Source code for rrmpg.models.hbvedu

# -*- coding: utf-8 -*-
# This file is part of RRMPG.
#
# RRMPG is free software with the aim to provide a playground for experiments
# with hydrological rainfall-runoff-models while achieving competitive
# performance results.
#
# You should have received a copy of the MIT License along with RRMPG. If not,
# see <https://opensource.org/licenses/MIT>
"""Interface to the educational version of the HBV model."""

import numpy as np
from scipy import optimize

from ..utils.array_checks import check_for_negatives, validate_array_input
from ..utils.metrics import calc_mse
from .basemodel import BaseModel
from .hbvedu_model import run_hbvedu


[docs]class HBVEdu(BaseModel):
    """Interface to the educational version of the HBV model.
    
    This class builds an interface to the HBV educational model as presented in
    [1]. This model should only be used with daily data.
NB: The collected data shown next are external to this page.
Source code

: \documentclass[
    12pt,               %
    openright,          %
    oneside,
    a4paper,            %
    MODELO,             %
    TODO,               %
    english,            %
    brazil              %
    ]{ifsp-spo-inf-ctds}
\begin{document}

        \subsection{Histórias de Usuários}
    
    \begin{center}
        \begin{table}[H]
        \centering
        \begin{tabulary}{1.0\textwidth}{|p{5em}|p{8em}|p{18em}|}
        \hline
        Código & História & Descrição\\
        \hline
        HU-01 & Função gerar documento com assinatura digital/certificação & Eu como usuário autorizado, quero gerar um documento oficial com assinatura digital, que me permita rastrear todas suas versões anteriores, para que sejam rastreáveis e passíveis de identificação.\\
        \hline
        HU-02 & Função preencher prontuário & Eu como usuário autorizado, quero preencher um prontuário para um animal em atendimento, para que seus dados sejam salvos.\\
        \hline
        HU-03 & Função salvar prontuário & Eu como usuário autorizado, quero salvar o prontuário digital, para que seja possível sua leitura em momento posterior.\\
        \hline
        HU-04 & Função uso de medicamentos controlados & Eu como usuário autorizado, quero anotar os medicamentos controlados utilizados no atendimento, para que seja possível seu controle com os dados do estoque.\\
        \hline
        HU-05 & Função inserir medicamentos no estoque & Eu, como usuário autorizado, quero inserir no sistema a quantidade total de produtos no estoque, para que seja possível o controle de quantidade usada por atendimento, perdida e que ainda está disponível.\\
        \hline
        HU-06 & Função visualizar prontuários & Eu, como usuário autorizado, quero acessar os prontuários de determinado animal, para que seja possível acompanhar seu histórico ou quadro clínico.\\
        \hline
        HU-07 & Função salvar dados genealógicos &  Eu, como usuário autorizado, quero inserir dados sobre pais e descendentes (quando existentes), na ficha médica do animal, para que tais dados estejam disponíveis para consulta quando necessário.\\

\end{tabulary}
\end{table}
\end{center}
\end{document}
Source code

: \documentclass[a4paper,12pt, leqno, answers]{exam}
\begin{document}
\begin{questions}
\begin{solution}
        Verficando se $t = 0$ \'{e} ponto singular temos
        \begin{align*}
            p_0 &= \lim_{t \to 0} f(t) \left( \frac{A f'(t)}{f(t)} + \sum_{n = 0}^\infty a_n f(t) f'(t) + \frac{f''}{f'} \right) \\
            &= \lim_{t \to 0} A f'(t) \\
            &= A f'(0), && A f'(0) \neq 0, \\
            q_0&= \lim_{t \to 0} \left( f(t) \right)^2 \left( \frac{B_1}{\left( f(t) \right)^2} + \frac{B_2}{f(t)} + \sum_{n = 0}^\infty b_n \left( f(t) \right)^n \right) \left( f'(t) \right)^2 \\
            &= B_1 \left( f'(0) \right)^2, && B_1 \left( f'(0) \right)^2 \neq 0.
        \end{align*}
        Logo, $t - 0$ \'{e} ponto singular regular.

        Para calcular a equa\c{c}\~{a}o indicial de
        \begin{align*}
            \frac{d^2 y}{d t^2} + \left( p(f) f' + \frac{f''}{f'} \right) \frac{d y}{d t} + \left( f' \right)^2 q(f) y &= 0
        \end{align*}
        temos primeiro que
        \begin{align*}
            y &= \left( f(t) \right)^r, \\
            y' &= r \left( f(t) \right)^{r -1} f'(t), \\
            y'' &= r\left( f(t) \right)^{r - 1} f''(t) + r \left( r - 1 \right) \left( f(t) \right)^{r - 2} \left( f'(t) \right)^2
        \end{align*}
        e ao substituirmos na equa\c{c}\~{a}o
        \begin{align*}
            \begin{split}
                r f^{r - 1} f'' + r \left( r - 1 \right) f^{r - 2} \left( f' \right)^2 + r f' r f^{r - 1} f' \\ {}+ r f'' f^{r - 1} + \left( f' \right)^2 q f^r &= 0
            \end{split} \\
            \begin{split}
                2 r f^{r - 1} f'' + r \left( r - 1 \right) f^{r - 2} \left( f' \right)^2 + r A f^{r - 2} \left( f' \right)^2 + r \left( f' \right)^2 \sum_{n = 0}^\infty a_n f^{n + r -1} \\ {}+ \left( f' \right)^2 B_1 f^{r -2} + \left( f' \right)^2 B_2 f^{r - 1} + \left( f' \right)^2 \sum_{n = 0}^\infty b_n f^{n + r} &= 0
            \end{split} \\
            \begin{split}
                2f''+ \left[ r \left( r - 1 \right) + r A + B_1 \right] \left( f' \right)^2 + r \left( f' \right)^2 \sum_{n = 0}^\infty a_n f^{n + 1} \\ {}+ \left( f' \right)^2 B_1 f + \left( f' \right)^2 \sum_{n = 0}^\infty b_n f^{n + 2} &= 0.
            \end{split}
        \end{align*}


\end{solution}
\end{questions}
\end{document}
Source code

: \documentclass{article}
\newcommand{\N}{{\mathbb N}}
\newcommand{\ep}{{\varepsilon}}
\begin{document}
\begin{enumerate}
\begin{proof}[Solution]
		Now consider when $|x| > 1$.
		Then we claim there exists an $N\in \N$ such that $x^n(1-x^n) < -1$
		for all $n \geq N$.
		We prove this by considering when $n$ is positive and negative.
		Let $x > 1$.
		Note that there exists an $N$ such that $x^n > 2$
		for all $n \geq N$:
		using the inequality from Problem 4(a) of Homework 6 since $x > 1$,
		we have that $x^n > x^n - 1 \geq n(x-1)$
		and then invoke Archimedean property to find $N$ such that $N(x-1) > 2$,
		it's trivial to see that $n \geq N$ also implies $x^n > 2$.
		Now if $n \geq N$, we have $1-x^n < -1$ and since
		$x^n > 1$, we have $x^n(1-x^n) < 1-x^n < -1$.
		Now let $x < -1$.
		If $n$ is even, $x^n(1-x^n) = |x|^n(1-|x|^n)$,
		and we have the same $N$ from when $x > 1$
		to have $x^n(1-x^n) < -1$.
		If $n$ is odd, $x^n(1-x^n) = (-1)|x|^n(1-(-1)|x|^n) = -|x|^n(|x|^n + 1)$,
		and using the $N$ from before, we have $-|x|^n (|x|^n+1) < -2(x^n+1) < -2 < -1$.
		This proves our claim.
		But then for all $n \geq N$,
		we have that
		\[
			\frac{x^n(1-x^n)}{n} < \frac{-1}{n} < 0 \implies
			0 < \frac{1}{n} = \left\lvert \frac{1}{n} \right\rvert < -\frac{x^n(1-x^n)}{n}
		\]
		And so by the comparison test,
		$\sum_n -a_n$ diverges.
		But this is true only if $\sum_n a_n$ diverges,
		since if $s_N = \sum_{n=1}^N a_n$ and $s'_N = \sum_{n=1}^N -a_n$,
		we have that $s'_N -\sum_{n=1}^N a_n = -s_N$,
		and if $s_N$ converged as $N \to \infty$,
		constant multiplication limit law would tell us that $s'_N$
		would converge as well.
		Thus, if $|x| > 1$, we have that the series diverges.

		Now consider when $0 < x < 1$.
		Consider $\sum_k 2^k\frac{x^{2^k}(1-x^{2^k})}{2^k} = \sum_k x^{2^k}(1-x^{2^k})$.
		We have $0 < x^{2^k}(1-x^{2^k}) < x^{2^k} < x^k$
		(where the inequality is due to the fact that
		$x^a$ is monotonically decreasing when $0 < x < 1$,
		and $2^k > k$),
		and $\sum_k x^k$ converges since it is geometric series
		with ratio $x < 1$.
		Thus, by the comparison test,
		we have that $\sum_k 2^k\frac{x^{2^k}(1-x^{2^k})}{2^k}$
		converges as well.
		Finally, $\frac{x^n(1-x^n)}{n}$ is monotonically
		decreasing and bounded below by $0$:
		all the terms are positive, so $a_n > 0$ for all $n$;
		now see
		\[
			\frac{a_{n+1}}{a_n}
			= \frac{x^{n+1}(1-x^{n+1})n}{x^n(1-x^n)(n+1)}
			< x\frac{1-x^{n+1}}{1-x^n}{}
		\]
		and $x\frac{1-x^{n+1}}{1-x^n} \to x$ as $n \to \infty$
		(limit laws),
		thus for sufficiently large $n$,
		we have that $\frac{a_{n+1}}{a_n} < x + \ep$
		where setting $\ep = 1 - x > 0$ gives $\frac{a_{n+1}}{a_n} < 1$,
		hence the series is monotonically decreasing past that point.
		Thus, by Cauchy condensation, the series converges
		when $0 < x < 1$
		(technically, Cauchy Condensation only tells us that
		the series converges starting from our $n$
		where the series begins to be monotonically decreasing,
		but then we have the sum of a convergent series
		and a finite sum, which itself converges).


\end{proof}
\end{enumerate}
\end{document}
    If no model parameters are passed upon initialization, generates random
    parameter set.

    Args:
        params: (optional) Dictonary containing all model parameters as a
            seperate key/value pairs.

    Raises:
        ValueError: If a dictionary of model parameters is passed but one of
            the parameters is missing.
            
    [1] Aghakouchak, Amir, and Emad Habib. "Application of a conceptual 
    hydrologic model in teaching hydrologic processes." International Journal 
    of Engineering Education 26.4 (S1) (2010).

    """

    # List of model parameters
    _param_list = ['T_t', 'DD', 'FC', 'Beta', 'C', 'PWP', 'K_0', 'K_1', 'K_2', 'K_p', 'L']
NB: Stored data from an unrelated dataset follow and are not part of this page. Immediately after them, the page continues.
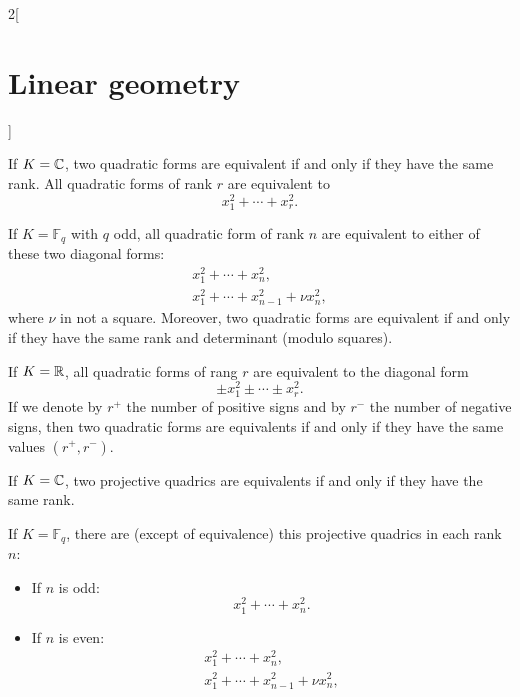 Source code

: \documentclass[../../../main.tex]{subfiles}
\begin{document}
\begin{multicols}{2}[\section{Linear geometry}]
\begin{prop}
    \end{prop}
    \begin{theorem}
        If $K=\mathbb{C} $, two quadratic forms are equivalent if and only if they have the same rank. All quadratic forms of rank $r$ are equivalent to $$x_1^2+\cdots+x_r^2.$$
    \end{theorem}
    \begin{theorem}
        If $K=\mathbb{F}_q$ with $q$ odd, all quadratic form
        of rank $n$ are equivalent to either of these two diagonal forms:
        \begin{gather*}
            x_1^2+\cdots+ x_n^2,\\
            x_1^2+\cdots+ x_{n-1}^2+\nu x_n^2,
        \end{gather*}
        where $\nu$ in not a square. Moreover, two quadratic forms are equivalent if and only if they have the same rank and determinant (modulo squares).
    \end{theorem}
    \begin{theorem}
        If $K=\mathbb{R} $, all quadratic forms
        of rang $r$ are equivalent to the diagonal form
        $$\pm x_1^2\pm\cdots\pm x_r^2.$$ If we denote by $r^+$ the number of positive signs and by $r^-$ the number of negative signs, then two quadratic forms are equivalents if and only if they have the same values $(r^+,r^-)$.
    \end{theorem}
    \begin{theorem}
        If $K=\mathbb{C} $, two projective quadrics are equivalents if and only if they have the same rank.
    \end{theorem}
    \begin{theorem}
        If $K=\mathbb{F}_q$, there are (except of equivalence) this projective quadrics in each rank $n$:
        \begin{itemize}
            \item If $n$ is odd: $$\displaystyle x_1^2+\cdots+ x_n^2.$$
            \item If $n$ is even: \begin{gather*}
                      x_1^2+\cdots+ x_n^2,\\
                      x_1^2+\cdots+ x_{n-1}^2+\nu x_n^2,
                  \end{gather*}

\end{itemize}
\end{theorem}
\end{multicols}
\end{document}
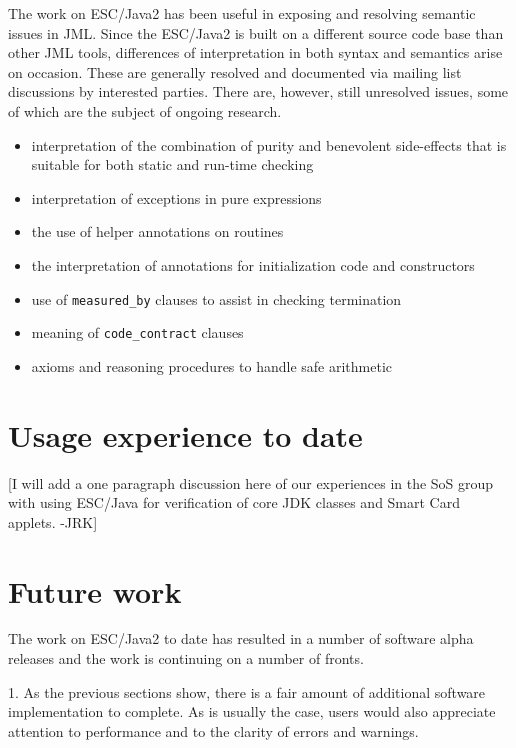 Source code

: \documentclass{acm_proc_article-sp}
\begin{document}
The work on ESC/Java2 has been useful in exposing and resolving
semantic issues in JML.  Since the ESC/Java2 is built on a different
source code base than other JML tools, differences of interpretation
in both syntax and semantics arise on occasion.  These are generally
resolved and documented via mailing list discussions by interested
parties.  There are, however, still unresolved issues, some of which
are the subject of ongoing research.
\setlength{\partopsep}{0in}\setlength{\parskip}{0in}\setlength{\itemsep}{0in}\setlength{\topsep}{0in}
\begin{itemize}
\setlength{\partopsep}{0in}\setlength{\parskip}{0in}\setlength{\itemsep}{0in}\setlength{\topsep}{0in}
\item interpretation of the combination of purity and benevolent
  side-effects that is suitable for both static and run-time checking
\item interpretation of exceptions in pure expressions
\item the use of helper annotations on routines
\item the interpretation of annotations for initialization code and
  constructors
\item use of \texttt{measured\_by} clauses to assist in checking
  termination
\item meaning of \texttt{code\_contract} clauses
\item axioms and reasoning procedures to handle safe
  arithmetic~\cite{Chalin03}
\end{itemize}

\section{Usage experience to date}
[I will add a one paragraph discussion here of our experiences in
the SoS group with using ESC/Java for verification of core JDK classes
and Smart Card applets. -JRK]

\section{Future work}
The work on ESC/Java2 to date has resulted in a number of software
alpha releases and the work is continuing on a number of fronts.

1. As the previous sections show, there is a fair amount of
  additional software implementation to complete.  As is usually the
  case, users would also appreciate attention to performance and to
  the clarity of errors and warnings.
\end{document}
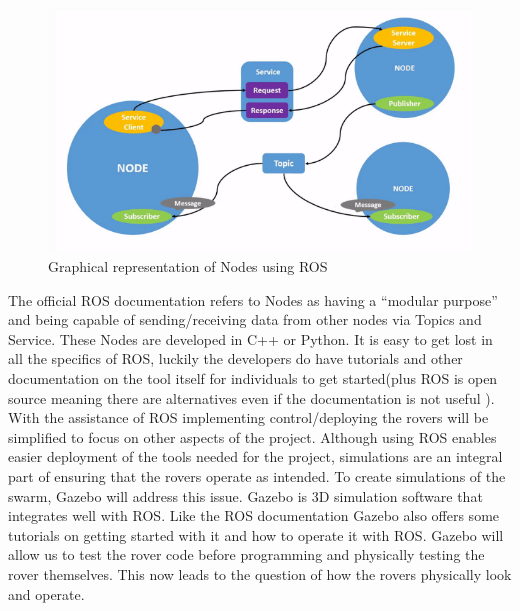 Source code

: \documentclass[conference]{IEEEtran}
\begin{document}
\begin{figure}
\includegraphics[width=\linewidth]{graph.png}
\caption{Graphical representation of Nodes using ROS \cite{RN202}}
\end{figure}

The official ROS documentation refers to Nodes as having a “modular purpose” \cite{RN202} and being capable of sending/receiving data from other nodes via Topics and Service. These Nodes are developed in C++ or Python. It is easy to get lost in all the specifics of ROS, luckily the developers do have tutorials and other documentation on the tool itself for individuals to get started(plus ROS is open source meaning there are alternatives even if the documentation is not useful \cite{RN200}). With the assistance of ROS implementing control/deploying the rovers will be simplified to focus on other aspects of the project. 
Although using ROS enables easier deployment of the tools needed for the project, simulations are an integral part of ensuring that the rovers operate as intended. To create simulations of the swarm, Gazebo will address this issue. Gazebo is 3D simulation software that integrates well with ROS\cite{RN202}. Like the ROS documentation Gazebo also offers some tutorials on getting started with it and how to operate it with ROS. Gazebo will allow us to test the rover code before programming and physically testing the rover themselves. This now leads to the question of how the rovers physically look and operate.
\end{document}
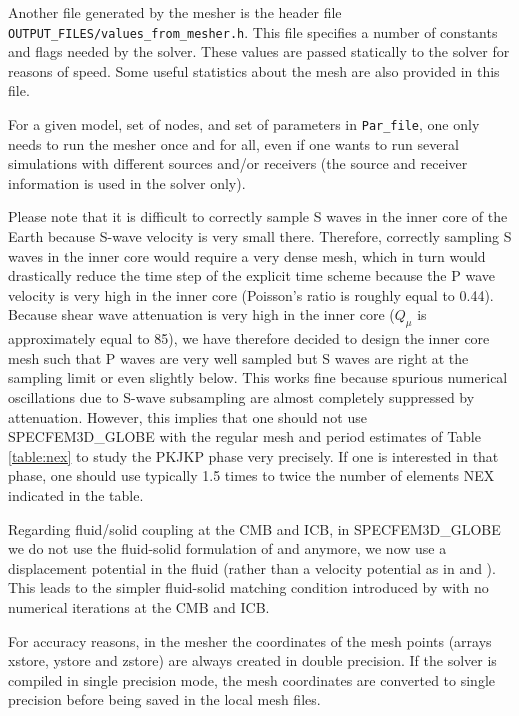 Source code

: \documentclass[oneside,english]{book}
\begin{document}
Another file generated by the mesher is the header file \texttt{OUTPUT\_FILES/values\_from\_mesher.h}.
This file specifies a number of constants and flags needed by the
solver. These values are passed statically to the solver for reasons
of speed. Some useful statistics about the mesh are also provided
in this file.

For a given model, set of nodes, and set of parameters in \texttt{Par\_file},
one only needs to run the mesher once and for all, even if one wants
to run several simulations with different sources and/or receivers
(the source and receiver information is used in the solver only).

Please note that it is difficult to correctly sample S waves in the
inner core of the Earth because S-wave velocity is very small there.
Therefore, correctly sampling S waves in the inner core would require
a very dense mesh, which in turn would drastically reduce the time
step of the explicit time scheme because the P wave velocity is very
high in the inner core (Poisson's ratio is roughly equal to 0.44).
Because shear wave attenuation is very high in the inner core ($Q_{\mu}$
is approximately equal to 85), we have therefore decided to design
the inner core mesh such that P waves are very well sampled but S
waves are right at the sampling limit or even slightly below. This
works fine because spurious numerical oscillations due to S-wave subsampling
are almost completely suppressed by attenuation. However, this implies
that one should not use SPECFEM3D\_GLOBE with the regular mesh and
period estimates of Table \ref{table:nex} to study the PKJKP phase
very precisely. If one is interested in that phase, one should use
typically 1.5 times to twice the number of elements NEX indicated
in the table.

Regarding fluid/solid coupling at the CMB and ICB, in SPECFEM3D\_GLOBE
we do not use the fluid-solid formulation of \citet{KoTr02a} and
\citet{KoTr02b} anymore, we now use a displacement potential in the
fluid (rather than a velocity potential as in \citet{KoTr02a} and
\citet{KoTr02b}). This leads to the simpler fluid-solid matching
condition introduced by \citet{ChVa04} with no numerical iterations
at the CMB and ICB.

For accuracy reasons, in the mesher the coordinates of the mesh points
(arrays xstore, ystore and zstore) are always created in double precision.
If the solver is compiled in single precision mode, the mesh coordinates
are converted to single precision before being saved in the local
mesh files.
\end{document}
    # Dictionary with default parameter bounds
    _default_bounds = {
        'T_t': (-1, 1),
        'DD': (3, 7),
        'FC': (100, 200),
        'Beta': (1, 7),
        'C': (0.01, 0.07),
        'PWP': (90, 180),
        'K_0': (0.05, 0.2),
        'K_1': (0.01, 0.1),
        'K_2': (0.01, 0.05),
        'K_p': (0.01, 0.05),
        'L': (2, 5)
    }

    # Custom numpy datatype needed for numba input
    _dtype = np.dtype([('T_t', np.float64), ('DD', np.float64), ('FC', np.float64),
                       ('Beta', np.float64), ('C', np.float64), ('PWP', np.float64),
                       ('K_0', np.float64), ('K_1', np.float64), ('K_2', np.float64),
                       ('K_p', np.float64), ('L', np.float64)])
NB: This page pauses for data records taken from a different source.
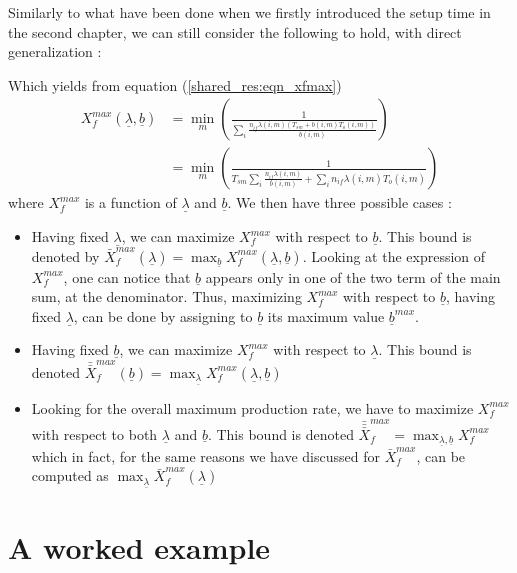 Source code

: Similarly to what have been done when we firstly introduced the setup time in the second chapter, we can still consider the following to hold, with direct generalization : 
\begin{center}
\end{center}
Which yields from equation (\ref{shared_res:eqn_xfmax})
\[
    \begin{split}
        X_f^{max}(\underline\lambda, \underline b)
        &= \min_m\left( \frac{1}{ \sum_i\frac{ n_{if}\lambda(i,m)(T_{sm}+b(i,m)T_o(i,m)) }{b(i,m)} } \right)\\
        &= \min_m\left( \frac{1}{T_{sm}\sum_i\frac{n_{if}\lambda(i,m)}{b(i,m)} + \sum_i n_{if}\lambda(i,m)T_o(i,m)} \right)
    \end{split}
\] where $X_f^{max}$ is a function of $\underline\lambda$ and $\underline b$. We then have three possible cases :
\begin{itemize}
    \item Having fixed $\underline\lambda$, we can maximize $X_f^{max}$ with respect to $\underline b$. This bound is denoted by $\bar X_f^{max}(\underline\lambda) = \max_{\underline b}X_f^{max}(\underline\lambda, \underline b)$. Looking at the expression of $X_f^{max}$, one can notice that $\underline b$ appears only in one of the two term of the main sum, at the denominator. Thus, maximizing $X_f^{max}$ with respect to $\underline b$, having fixed $\underline\lambda$, can be done by assigning to $\underline b$ its maximum value $\underline b^{max}$.
    \item Having fixed $\underline b$, we can maximize $X_f^{max}$ with respect to $\underline \lambda$. This bound is denoted $\bar\bar X_f^{max}(\underline b) = \max_{\underline\lambda}X_f^{max}(\underline\lambda, \underline b)$
    \item Looking for the overall maximum production rate, we have to maximize $X_f^{max}$ with respect to both $\underline\lambda$ and $\underline b$. This bound is denoted $\bar\bar\bar X_f^{max} = \max_{\underline\lambda, \underline b}X_f^{max}$ which in fact, for the same reasons we have discussed for $\bar X_f^{max}$, can be computed as $\max_{\underline\lambda}\bar X_f^{max}(\underline\lambda)$
\end{itemize}

\section{A worked example}


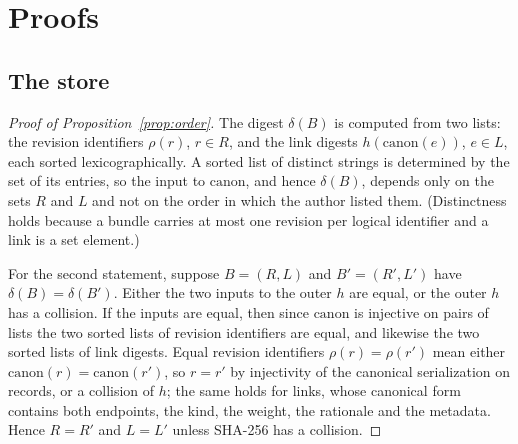 \section{Proofs}\label{app:proofs}

\subsection{The store}

\begin{proof}[Proof of Proposition~\ref{prop:order}]\label{proof:prop:order}
The digest $\delta(B)$ is computed from two lists: the revision identifiers $\rho(r)$, $r\in R$, and the link digests $h(\mathrm{canon}(e))$, $e\in L$, each sorted lexicographically. A sorted list of distinct strings is determined by the set of its entries, so the input to $\mathrm{canon}$, and hence $\delta(B)$, depends only on the sets $R$ and $L$ and not on the order in which the author listed them. (Distinctness holds because a bundle carries at most one revision per logical identifier and a link is a set element.)

For the second statement, suppose $B=(R,L)$ and $B'=(R',L')$ have $\delta(B)=\delta(B')$. Either the two inputs to the outer $h$ are equal, or the outer $h$ has a collision. If the inputs are equal, then since $\mathrm{canon}$ is injective on pairs of lists the two sorted lists of revision identifiers are equal, and likewise the two sorted lists of link digests. Equal revision identifiers $\rho(r)=\rho(r')$ mean either $\mathrm{canon}(r)=\mathrm{canon}(r')$, so $r=r'$ by injectivity of the canonical serialization on records, or a collision of $h$; the same holds for links, whose canonical form contains both endpoints, the kind, the weight, the rationale and the metadata. Hence $R=R'$ and $L=L'$ unless SHA-256 has a collision.
\end{proof}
    def __init__(self, params=None):
        """Initialize a HBVEdu model object.

        Args:
            params: (optional) Dictonary containing all model parameters as a
                seperate key/value pairs.

        Raises:
            ValueError: If a dictionary of model parameters is passed but one of
                the parameters is missing.

        """
        super().__init__(params=params)

[docs]    def simulate(self,
                 temp,
                 prec,
                 month,
                 PE_m,
                 T_m,
                 snow_init=0,
                 soil_init=0,
                 s1_init=0,
                 s2_init=0,
                 return_storage=False,
                 params=None):
        """Simulate rainfall-runoff process for given input.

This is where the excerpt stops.